Вот и мне бы сейчас помолиться. Почему, когда ночь, хочется плакать? А потом спишь, как сурок, зарывшись в мятые, теплые, родные тряпки... И вот тогда и молишься, и навстречу из сна выходит длинная беременная бабка.

- Пойду скажу о твоих просьбах Богу, - говорит она.

Я знаю, она скажет. Вот она сидит на лужайке и ест мертвенно-серый хлеб. Кажется, я видела этот сон, а может, наврала, сочинила. Конечно, сочинила - какой же это сон в кабинете следователя? Я одна. За окном - собачья ночь. А человек - это звучит одиноко, что бы он ни сочинял.

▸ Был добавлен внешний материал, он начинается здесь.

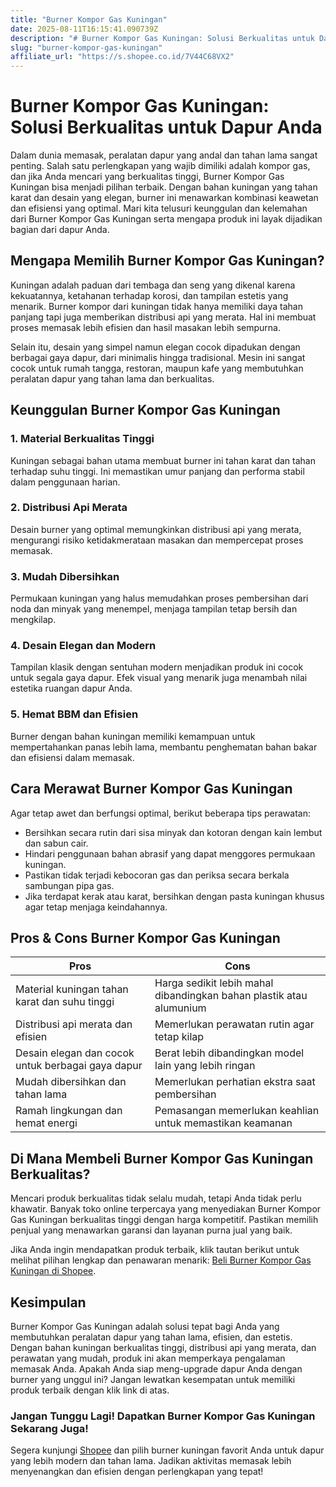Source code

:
 ```yaml
---
title: "Burner Kompor Gas Kuningan"
date: 2025-08-11T16:15:41.090739Z
description: "# Burner Kompor Gas Kuningan: Solusi Berkualitas untuk Dapur Anda..."
slug: "burner-kompor-gas-kuningan"
affiliate_url: "https://s.shopee.co.id/7V44C68VX2"
---
```

# Burner Kompor Gas Kuningan: Solusi Berkualitas untuk Dapur Anda

Dalam dunia memasak, peralatan dapur yang andal dan tahan lama sangat penting. Salah satu perlengkapan yang wajib dimiliki adalah kompor gas, dan jika Anda mencari yang berkualitas tinggi, Burner Kompor Gas Kuningan bisa menjadi pilihan terbaik. Dengan bahan kuningan yang tahan karat dan desain yang elegan, burner ini menawarkan kombinasi keawetan dan efisiensi yang optimal. Mari kita telusuri keunggulan dan kelemahan dari Burner Kompor Gas Kuningan serta mengapa produk ini layak dijadikan bagian dari dapur Anda.

## Mengapa Memilih Burner Kompor Gas Kuningan?

Kuningan adalah paduan dari tembaga dan seng yang dikenal karena kekuatannya, ketahanan terhadap korosi, dan tampilan estetis yang menarik. Burner kompor dari kuningan tidak hanya memiliki daya tahan panjang tapi juga memberikan distribusi api yang merata. Hal ini membuat proses memasak lebih efisien dan hasil masakan lebih sempurna.

Selain itu, desain yang simpel namun elegan cocok dipadukan dengan berbagai gaya dapur, dari minimalis hingga tradisional. Mesin ini sangat cocok untuk rumah tangga, restoran, maupun kafe yang membutuhkan peralatan dapur yang tahan lama dan berkualitas.

## Keunggulan Burner Kompor Gas Kuningan

### 1. Material Berkualitas Tinggi

Kuningan sebagai bahan utama membuat burner ini tahan karat dan tahan terhadap suhu tinggi. Ini memastikan umur panjang dan performa stabil dalam penggunaan harian.

### 2. Distribusi Api Merata

Desain burner yang optimal memungkinkan distribusi api yang merata, mengurangi risiko ketidakmerataan masakan dan mempercepat proses memasak.

### 3. Mudah Dibersihkan

Permukaan kuningan yang halus memudahkan proses pembersihan dari noda dan minyak yang menempel, menjaga tampilan tetap bersih dan mengkilap.

### 4. Desain Elegan dan Modern

Tampilan klasik dengan sentuhan modern menjadikan produk ini cocok untuk segala gaya dapur. Efek visual yang menarik juga menambah nilai estetika ruangan dapur Anda.

### 5. Hemat BBM dan Efisien

Burner dengan bahan kuningan memiliki kemampuan untuk mempertahankan panas lebih lama, membantu penghematan bahan bakar dan efisiensi dalam memasak.

## Cara Merawat Burner Kompor Gas Kuningan

Agar tetap awet dan berfungsi optimal, berikut beberapa tips perawatan:

- Bersihkan secara rutin dari sisa minyak dan kotoran dengan kain lembut dan sabun cair.
- Hindari penggunaan bahan abrasif yang dapat menggores permukaan kuningan.
- Pastikan tidak terjadi kebocoran gas dan periksa secara berkala sambungan pipa gas.
- Jika terdapat kerak atau karat, bersihkan dengan pasta kuningan khusus agar tetap menjaga keindahannya.

## Pros & Cons Burner Kompor Gas Kuningan

| **Pros**                                         | **Cons**                                |
|--------------------------------------------------|----------------------------------------|
| Material kuningan tahan karat dan suhu tinggi    | Harga sedikit lebih mahal dibandingkan bahan plastik atau alumunium |
| Distribusi api merata dan efisien               | Memerlukan perawatan rutin agar tetap kilap           |
| Desain elegan dan cocok untuk berbagai gaya dapur | Berat lebih dibandingkan model lain yang lebih ringan  |
| Mudah dibersihkan dan tahan lama                | Memerlukan perhatian ekstra saat pembersihan          |
| Ramah lingkungan dan hemat energi               | Pemasangan memerlukan keahlian untuk memastikan keamanan |

## Di Mana Membeli Burner Kompor Gas Kuningan Berkualitas?

Mencari produk berkualitas tidak selalu mudah, tetapi Anda tidak perlu khawatir. Banyak toko online terpercaya yang menyediakan Burner Kompor Gas Kuningan berkualitas tinggi dengan harga kompetitif. Pastikan memilih penjual yang menawarkan garansi dan layanan purna jual yang baik.

Jika Anda ingin mendapatkan produk terbaik, klik tautan berikut untuk melihat pilihan lengkap dan penawaran menarik: [Beli Burner Kompor Gas Kuningan di Shopee](https://s.shopee.co.id/7V44C68VX2).

## Kesimpulan

Burner Kompor Gas Kuningan adalah solusi tepat bagi Anda yang membutuhkan peralatan dapur yang tahan lama, efisien, dan estetis. Dengan bahan kuningan berkualitas tinggi, distribusi api yang merata, dan perawatan yang mudah, produk ini akan memperkaya pengalaman memasak Anda. Apakah Anda siap meng-upgrade dapur Anda dengan burner yang unggul ini? Jangan lewatkan kesempatan untuk memiliki produk terbaik dengan klik link di atas.

### Jangan Tunggu Lagi! Dapatkan Burner Kompor Gas Kuningan Sekarang Juga!

Segera kunjungi [Shopee](https://s.shopee.co.id/7V44C68VX2) dan pilih burner kuningan favorit Anda untuk dapur yang lebih modern dan tahan lama. Jadikan aktivitas memasak lebih menyenangkan dan efisien dengan perlengkapan yang tepat!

А тем более, я сочиняла как-то неправильно. Мои Машки как-то уж очень быстро стали взрослыми - в смысле, стали спать с мужчинами и сходить с ума. А может, потому это и произошло так быстро, что на самом-то деле они взрослыми не стали. Я пока еще точно не знаю, взрослые они или не взрослые, но точно знаю, что мой следователь обязательно сделает мне замечание: у них же не было детства! Как же так, скажет он, лишили своих героинь детства, этого чудного периода, в который сеется все самое разумное, доброе, вечное в доверчивую детскую душу. Так что придется срочно сочинить им хоть какое-нибудь детство, слава Богу, оно у них одно на двоих.

Конечно, это я только так говорю, что я сочиню, на самом-то деле я просто пришла к Маше Ремарк, позвала Машу Рильке и сказала им:

- А ну, расскажите мне про свою мать. В любом уважающем себя романе рассказывается о детстве, отрочестве и юности героев.

- Некогда мне, - ответила Маша Ремарк. - Не видишь - я себе ноги брею.